最終話 The purpose is not to die

 無傷の俺を不思議に思ったのか、目の前のそいつが口を開いた。


「お前が魔王か・・・・・・」


 落ち着いているとも、達観しているとも取れる口ぶりだった。

「口も聞けるのか。驚いたぜ」

「魔王がなぜここに」

 それが疑問符なのか感嘆符なのか、やはり疑問符か。

「えらく棒読みだな。そんなんじゃ会話にならねーぜ」

「会話。必要ない」

「必要かどうかは俺が決めるんだよ」

「・・・・・・」

「だんまりか。おいキメラ。お前のご主人様はどいつだ?」

「ご主人様」

 それは初めて聞いた、というようだ。

「お前を作った奴の事だよ」

「パパの事」


 パパだと? グレイシードはこいつにそんな呼び方を教えているってのか?


 ちっ。

 悪趣味な野郎が居たもんだ。


「残念だが、そのパパを殺しに来たのがこの俺だ」

 たじろぐキメラ。俺との実力差を感じたうえであきらかに動揺している。

「どこだ? グレイシードは」

 すごんで見せる。

「させない。ぼくが相手をする」

 人語を話すそのキメラは臨戦態勢をとる。

 全身の鱗の色が青く変化した。

 硬く美しいブルー。触れれば滑らかに指が滑っていく。そんな想像をさせるような。

 その肌は装飾品を思われるほどに美しく光る。


 そして瞬時に両手を体の前に移動させた。

 その構えた両手から水魔法が飛び出した。それもかなりの高威力。

 驚いてそれを正面から食らうがダメージは無い。この体は異常なほどの耐久性を持つ。例えるならば魔力の防護衣のようなイメージだ。


 どうやらこいつは鱗の色で属性を操っているようだ。

 それって弱点を晒しているだけじゃねえか?

 再び繰り出された水弾を俺の指先がはじく。それは霧になって消えていった。

 キメラの顔が明らかに焦って見えた。


 キメラは大きな翼を広げて後方に飛んだ。ちょうど俺との距離をとった様子になる。

 そして今度は全身が黄色に染まる。

 黄色。今度は多分、雷魔法だな。

 俺の予感は的中する。キメラは雷を身に纏い、がれきの山の中から手ごろな鉄骨を掘り出した。それにも雷が纏われ、強力な磁場が発生した!

 奴の持つ鉄骨に周囲の鉄片が吸い付くように集まっていく。

 その状態で、奴はそれを俺目掛けて投げてきた!


 恐るべきキメラの腕力よ。

 さながら砂場に落とした磁石の様に、成長したその鉄骨の総重量は、ゆうに数トンを超えている。
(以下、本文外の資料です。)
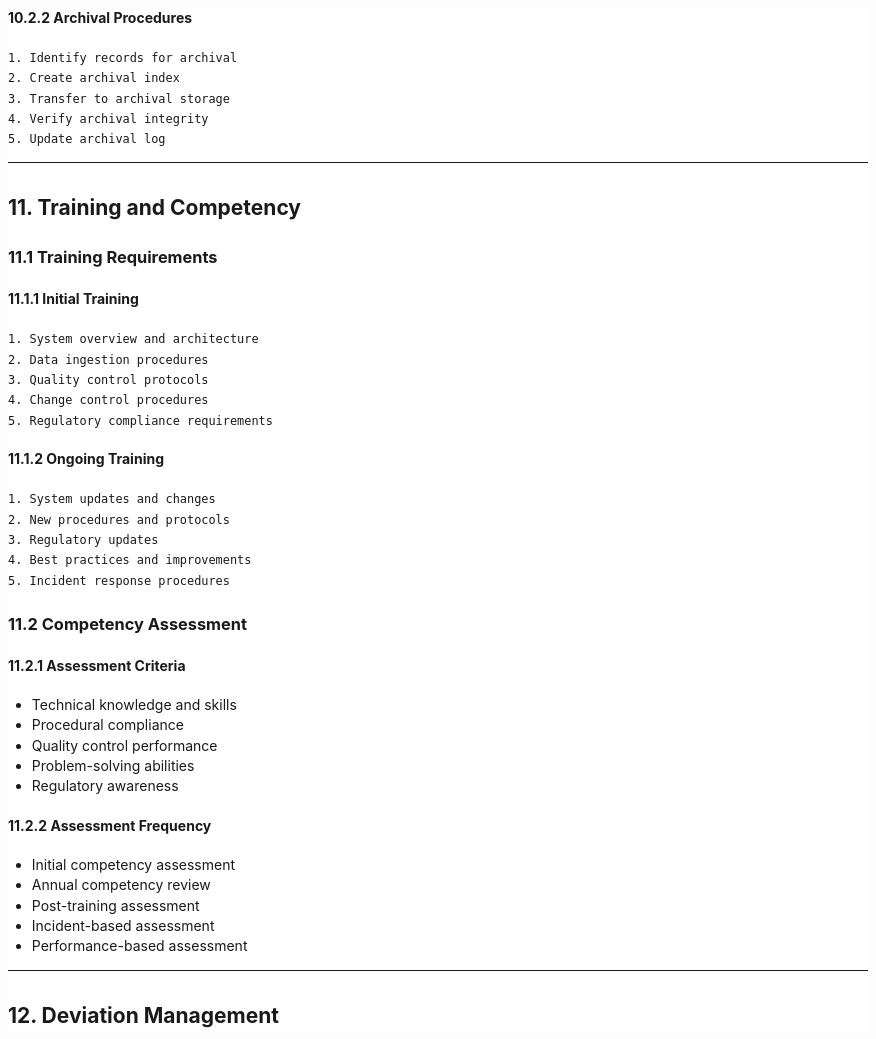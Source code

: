 #### 10.2.2 Archival Procedures
```
1. Identify records for archival
2. Create archival index
3. Transfer to archival storage
4. Verify archival integrity
5. Update archival log
```

---

## 11. Training and Competency

### 11.1 Training Requirements

#### 11.1.1 Initial Training
```
1. System overview and architecture
2. Data ingestion procedures
3. Quality control protocols
4. Change control procedures
5. Regulatory compliance requirements
```

#### 11.1.2 Ongoing Training
```
1. System updates and changes
2. New procedures and protocols
3. Regulatory updates
4. Best practices and improvements
5. Incident response procedures
```

### 11.2 Competency Assessment

#### 11.2.1 Assessment Criteria
- Technical knowledge and skills
- Procedural compliance
- Quality control performance
- Problem-solving abilities
- Regulatory awareness

#### 11.2.2 Assessment Frequency
- Initial competency assessment
- Annual competency review
- Post-training assessment
- Incident-based assessment
- Performance-based assessment

---

## 12. Deviation Management
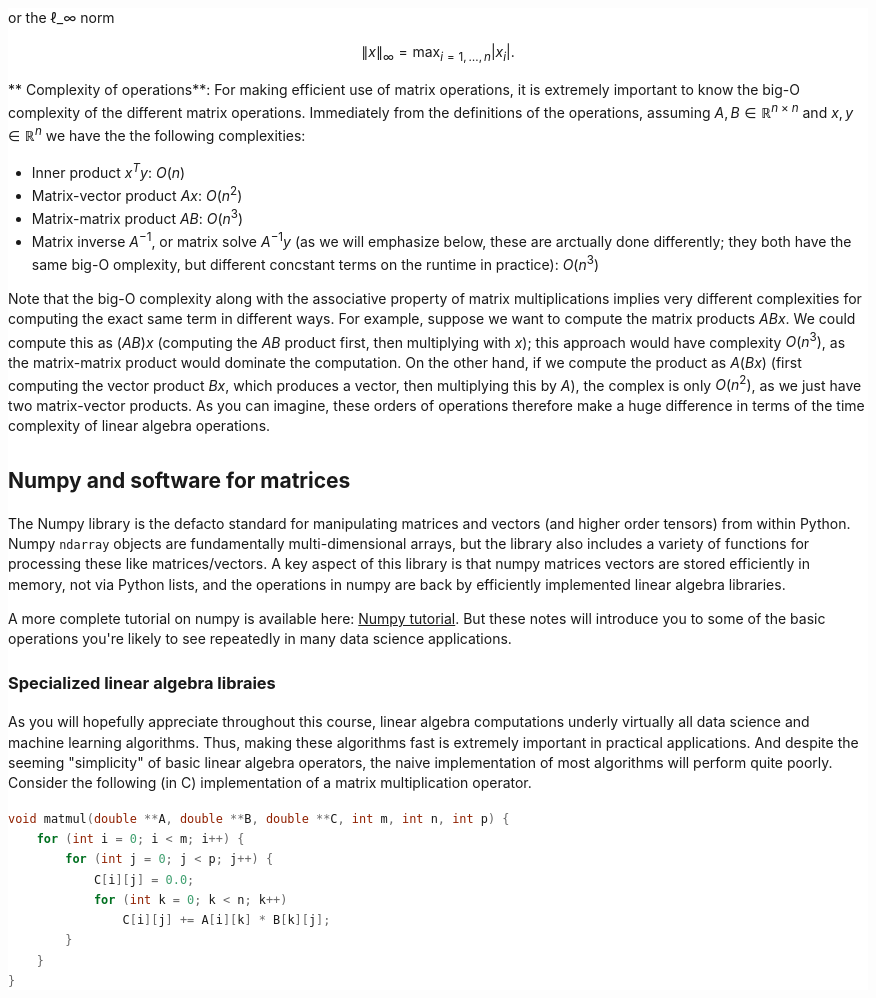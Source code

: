 or the $\ell\_\infty$ norm

$$
\|x\|_\infty = \max_{i=1,\ldots,n} |x_i|.
$$


** Complexity of operations**:  For making efficient use of matrix operations, it is extremely important to know the big-O complexity of the different matrix operations.  Immediately from the definitions of the operations, assuming $A,B \in \mathbb{R}^{n \times n}$ and $x,y \in \mathbb{R}^n$ we have the the following complexities:

* Inner product $x^Ty$: $O(n)$
* Matrix-vector product $Ax$: $O(n^2)$
* Matrix-matrix product $AB$: $O(n^3)$
* Matrix inverse $A^{-1}$, or matrix solve $A^{-1}y$ (as we will emphasize below, these are arctually done differently; they both have the same big-O omplexity, but different concstant terms on the runtime in practice): $O(n^3)$

Note that the big-O complexity along with the associative property of matrix multiplications implies very different complexities for computing the exact same term in different ways.  For example, suppose we want to compute the matrix products $ABx$.  We could compute this as $(AB)x$ (computing the $AB$ product first, then multiplying with $x$); this approach would have complexity $O(n^3)$, as the matrix-matrix product would dominate the computation.  On the other hand, if we compute the product as $A(Bx)$ (first computing the vector product $Bx$, which produces a vector, then multiplying this by $A$), the complex is only $O(n^2)$, as we just have two matrix-vector products.  As you can imagine, these orders of operations therefore make a huge difference in terms of the time complexity of linear algebra operations.

## Numpy and software for matrices

The Numpy library is the defacto standard for manipulating matrices and vectors (and higher order tensors) from within Python.  Numpy `ndarray` objects are fundamentally multi-dimensional arrays, but the library also includes a variety of functions for processing these like matrices/vectors.  A key aspect of this library is that numpy matrices vectors are stored efficiently in memory, not via Python lists, and the operations in numpy are back by efficiently implemented linear algebra libraries.

A more complete tutorial on numpy is available here: [Numpy tutorial](https://docs.scipy.org/doc/numpy-dev/user/quickstart.html).  But these notes will introduce you to some of the basic operations you're likely to see repeatedly in many data science applications.

### Specialized linear algebra libraies

As you will hopefully appreciate throughout this course, linear algebra computations underly virtually all data science and machine learning algorithms.  Thus, making these algorithms fast is extremely important in practical applications.  And despite the seeming "simplicity" of basic linear algebra operators, the naive implementation of most algorithms will perform quite poorly.  Consider the following (in C) implementation of a matrix multiplication operator.

```c
void matmul(double **A, double **B, double **C, int m, int n, int p) {
    for (int i = 0; i < m; i++) {
        for (int j = 0; j < p; j++) {
            C[i][j] = 0.0;
            for (int k = 0; k < n; k++)
                C[i][j] += A[i][k] * B[k][j];
        }
    }
}
```
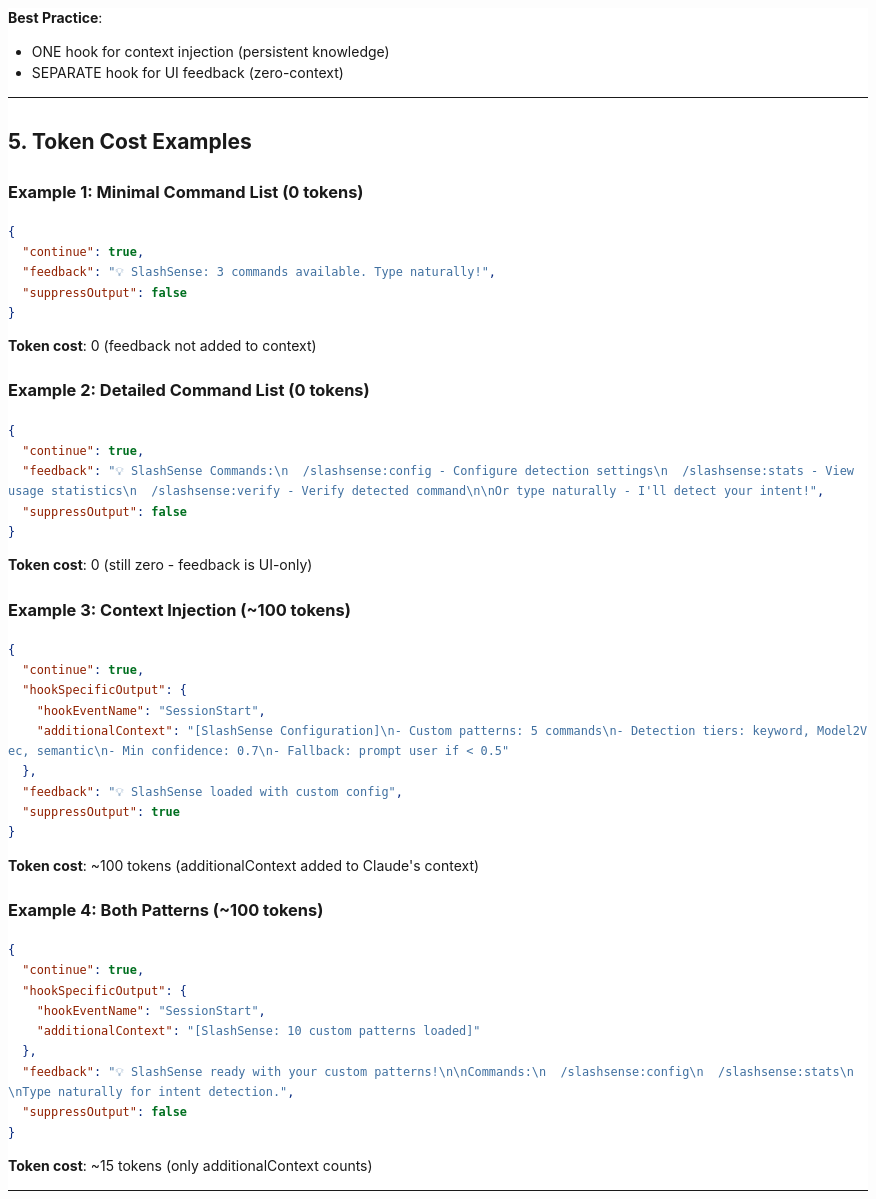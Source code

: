 **Best Practice**:
- ONE hook for context injection (persistent knowledge)
- SEPARATE hook for UI feedback (zero-context)

---

## 5. Token Cost Examples

### Example 1: Minimal Command List (0 tokens)

```json
{
  "continue": true,
  "feedback": "💡 SlashSense: 3 commands available. Type naturally!",
  "suppressOutput": false
}
```
**Token cost**: 0 (feedback not added to context)

### Example 2: Detailed Command List (0 tokens)

```json
{
  "continue": true,
  "feedback": "💡 SlashSense Commands:\n  /slashsense:config - Configure detection settings\n  /slashsense:stats - View usage statistics\n  /slashsense:verify - Verify detected command\n\nOr type naturally - I'll detect your intent!",
  "suppressOutput": false
}
```
**Token cost**: 0 (still zero - feedback is UI-only)

### Example 3: Context Injection (~100 tokens)

```json
{
  "continue": true,
  "hookSpecificOutput": {
    "hookEventName": "SessionStart",
    "additionalContext": "[SlashSense Configuration]\n- Custom patterns: 5 commands\n- Detection tiers: keyword, Model2Vec, semantic\n- Min confidence: 0.7\n- Fallback: prompt user if < 0.5"
  },
  "feedback": "💡 SlashSense loaded with custom config",
  "suppressOutput": true
}
```
**Token cost**: ~100 tokens (additionalContext added to Claude's context)

### Example 4: Both Patterns (~100 tokens)

```json
{
  "continue": true,
  "hookSpecificOutput": {
    "hookEventName": "SessionStart",
    "additionalContext": "[SlashSense: 10 custom patterns loaded]"
  },
  "feedback": "💡 SlashSense ready with your custom patterns!\n\nCommands:\n  /slashsense:config\n  /slashsense:stats\n\nType naturally for intent detection.",
  "suppressOutput": false
}
```
**Token cost**: ~15 tokens (only additionalContext counts)

---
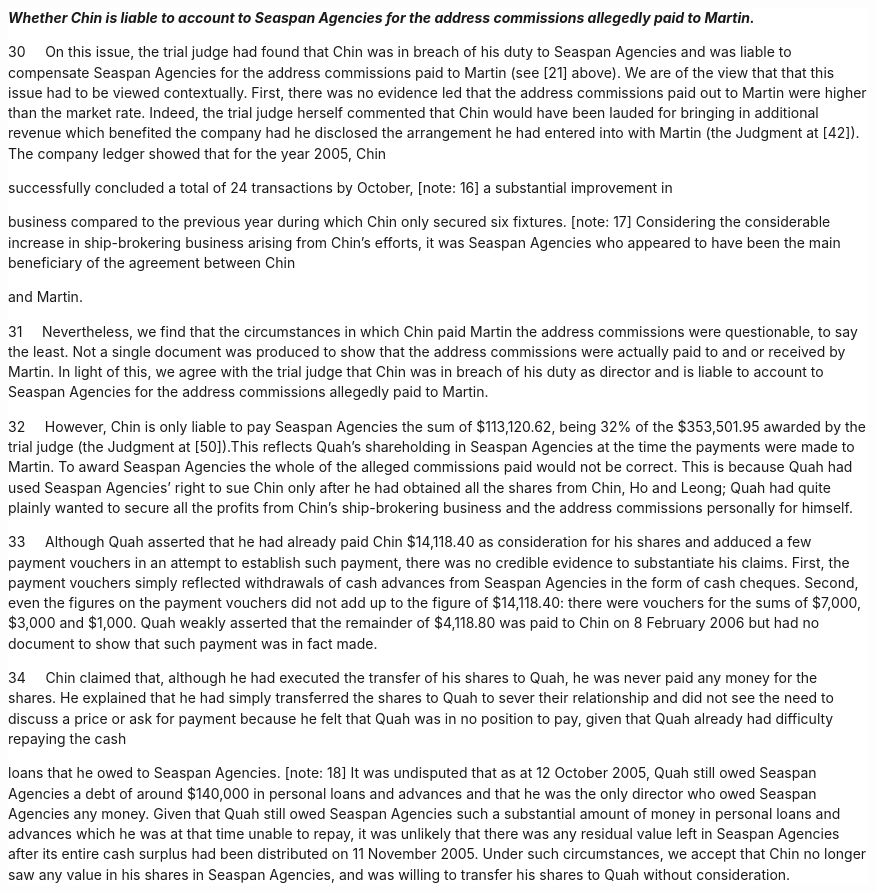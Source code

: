 **_Whether Chin is liable to account to Seaspan Agencies for the address commissions allegedly paid to Martin._** 

30     On this issue, the trial judge had found that Chin was in breach of his duty to Seaspan Agencies and was liable to compensate Seaspan Agencies for the address commissions paid to Martin (see [21] above). We are of the view that that this issue had to be viewed contextually. First, there was no evidence led that the address commissions paid out to Martin were higher than the market rate. Indeed, the trial judge herself commented that Chin would have been lauded for bringing in additional revenue which benefited the company had he disclosed the arrangement he had entered into with Martin (the Judgment at [42]). The company ledger showed that for the year 2005, Chin 

successfully concluded a total of 24 transactions by October, [note: 16] a substantial improvement in 

business compared to the previous year during which Chin only secured six fixtures. [note: 17] Considering the considerable increase in ship-brokering business arising from Chin’s efforts, it was Seaspan Agencies who appeared to have been the main beneficiary of the agreement between Chin 


and Martin. 

31     Nevertheless, we find that the circumstances in which Chin paid Martin the address commissions were questionable, to say the least. Not a single document was produced to show that the address commissions were actually paid to and or received by Martin. In light of this, we agree with the trial judge that Chin was in breach of his duty as director and is liable to account to Seaspan Agencies for the address commissions allegedly paid to Martin. 

32     However, Chin is only liable to pay Seaspan Agencies the sum of $113,120.62, being 32% of the $353,501.95 awarded by the trial judge (the Judgment at [50]).This reflects Quah’s shareholding in Seaspan Agencies at the time the payments were made to Martin. To award Seaspan Agencies the whole of the alleged commissions paid would not be correct. This is because Quah had used Seaspan Agencies’ right to sue Chin only after he had obtained all the shares from Chin, Ho and Leong; Quah had quite plainly wanted to secure all the profits from Chin’s ship-brokering business and the address commissions personally for himself. 

33     Although Quah asserted that he had already paid Chin $14,118.40 as consideration for his shares and adduced a few payment vouchers in an attempt to establish such payment, there was no credible evidence to substantiate his claims. First, the payment vouchers simply reflected withdrawals of cash advances from Seaspan Agencies in the form of cash cheques. Second, even the figures on the payment vouchers did not add up to the figure of $14,118.40: there were vouchers for the sums of $7,000, $3,000 and $1,000. Quah weakly asserted that the remainder of $4,118.80 was paid to Chin on 8 February 2006 but had no document to show that such payment was in fact made. 

34     Chin claimed that, although he had executed the transfer of his shares to Quah, he was never paid any money for the shares. He explained that he had simply transferred the shares to Quah to sever their relationship and did not see the need to discuss a price or ask for payment because he felt that Quah was in no position to pay, given that Quah already had difficulty repaying the cash 

loans that he owed to Seaspan Agencies. [note: 18] It was undisputed that as at 12 October 2005, Quah still owed Seaspan Agencies a debt of around $140,000 in personal loans and advances and that he was the only director who owed Seaspan Agencies any money. Given that Quah still owed Seaspan Agencies such a substantial amount of money in personal loans and advances which he was at that time unable to repay, it was unlikely that there was any residual value left in Seaspan Agencies after its entire cash surplus had been distributed on 11 November 2005. Under such circumstances, we accept that Chin no longer saw any value in his shares in Seaspan Agencies, and was willing to transfer his shares to Quah without consideration.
 玉掛けの資格をもつ俺が言うんだ、間違いないだろう。そんなことは良いとして、あれをまともに受ければ大怪我じゃ済まされない。


 電気には電気だ! 


 俺は奴よりも強力な磁場を作り上げた。

 投げられた鉄骨群はそれに吸い込まれるようにして軌道を変えた。


 キメラが明らかに動揺している。

 まるで初めて自分の能力を超える者を見たように。

 自分の実力が通じないことを理解したようにキメラは落胆する。


 そうだ。

 これが俺とお前との力の差だよ。


 奴の体が緑色に変わっていく。


 今度はなんだ?風の攻撃か?

 そう身構えたが杞憂に終わった。どうやら戦意はないようだ。

 もとの肌色が緑色なのだろう。

 キメラは言った。

「パパ、ここには居ない」

 そうか、性急すぎたか。



「お前、名前はなんていうんだ?」

 キメラはたじろぐ。

「別に俺はお前を殺しにきたわけじゃねえ。分かってるよな? お前のパパがどれだけ罪を重ねてきたのか」

 キメラは答えない。

 キメラってのは魔物と魔物の配合だって聞いていた。

 だからそれには知性は無いのだと。

 だがどうだ? 

 こいつにはちゃんとした知性がある。それも話せるくらいに上等な知性だ。

 こいつ、もしかして・・・・・・。


「魔王。パパは悪い人じゃない」

「ああ、そうだろうよ。奴は魔人だ。お前の精神を操るのなんて簡単にできる。俺はお前のパパを知らねえが殺されてもおかしくない程の悪いことをしてきたんだ」

「ちがう。ちがう!」


「違わねえ!!」


 キメラは口をつぐんだ。

「頼む。俺はお前を殺したくはねえ」



「・・・・・・パトリシア。」

 キメラは言った。


 始めは何かの呪文かと思ったが、どうやら自分の名前を教えてくれたらしい。


「パトリシアって、お前まさか女か?」

 パトリシアはコクリと頷く。


「そうか、パトリシア。お前はキメラなんだな?」

「そうだ。人と悪魔から作られた」

 やはりそうか。

 パトリシアは人を使ったキメラ・・・・・・この世界の倫理観はどうなってるんだ。

 いや、俺がおかしいのか?・・・・・・クソ!

 だが悪魔ってのはどういうことだ?悪魔といえば召喚術の中でも最も高等とされるものだ。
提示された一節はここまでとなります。